===== DATA FOR PROCESSING =====

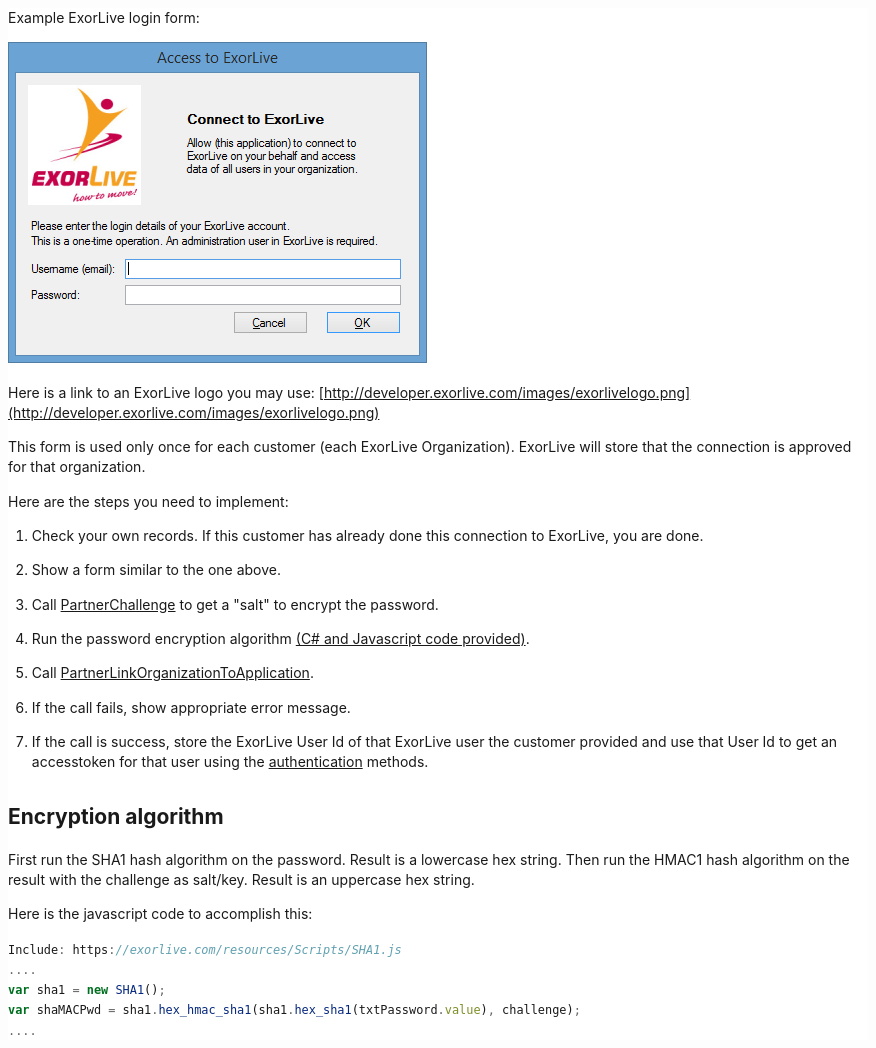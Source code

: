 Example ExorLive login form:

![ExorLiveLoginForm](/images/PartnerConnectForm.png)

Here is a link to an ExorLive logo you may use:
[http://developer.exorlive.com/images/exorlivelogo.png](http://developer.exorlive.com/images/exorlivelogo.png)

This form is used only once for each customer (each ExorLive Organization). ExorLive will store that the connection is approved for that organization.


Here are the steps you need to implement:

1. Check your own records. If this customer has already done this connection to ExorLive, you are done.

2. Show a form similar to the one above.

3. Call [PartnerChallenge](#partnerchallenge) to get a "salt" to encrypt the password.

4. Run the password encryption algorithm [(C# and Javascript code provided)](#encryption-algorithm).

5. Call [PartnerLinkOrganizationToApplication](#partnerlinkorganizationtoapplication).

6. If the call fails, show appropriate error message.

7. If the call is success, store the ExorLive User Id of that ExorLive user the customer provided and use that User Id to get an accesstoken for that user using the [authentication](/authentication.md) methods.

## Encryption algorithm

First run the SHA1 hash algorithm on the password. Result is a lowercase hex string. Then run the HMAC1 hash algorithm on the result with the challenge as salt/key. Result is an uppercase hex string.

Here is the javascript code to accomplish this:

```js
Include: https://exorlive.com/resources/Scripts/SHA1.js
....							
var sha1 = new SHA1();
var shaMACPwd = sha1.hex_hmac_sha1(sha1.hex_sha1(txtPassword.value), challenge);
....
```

=====

● PROMPT
Restate the line containing "6. If the call" and every remaining line of the records word for word. Add nothing.

● FINISHED EXERCISE
6. If the call fails, show appropriate error message.

7. If the call is success, store the ExorLive User Id of that ExorLive user the customer provided and use that User Id to get an accesstoken for that user using the [authentication](/authentication.md) methods.

## Encryption algorithm

First run the SHA1 hash algorithm on the password. Result is a lowercase hex string. Then run the HMAC1 hash algorithm on the result with the challenge as salt/key. Result is an uppercase hex string.

Here is the javascript code to accomplish this:

```js
Include: https://exorlive.com/resources/Scripts/SHA1.js
....							
var sha1 = new SHA1();
var shaMACPwd = sha1.hex_hmac_sha1(sha1.hex_sha1(txtPassword.value), challenge);
....
```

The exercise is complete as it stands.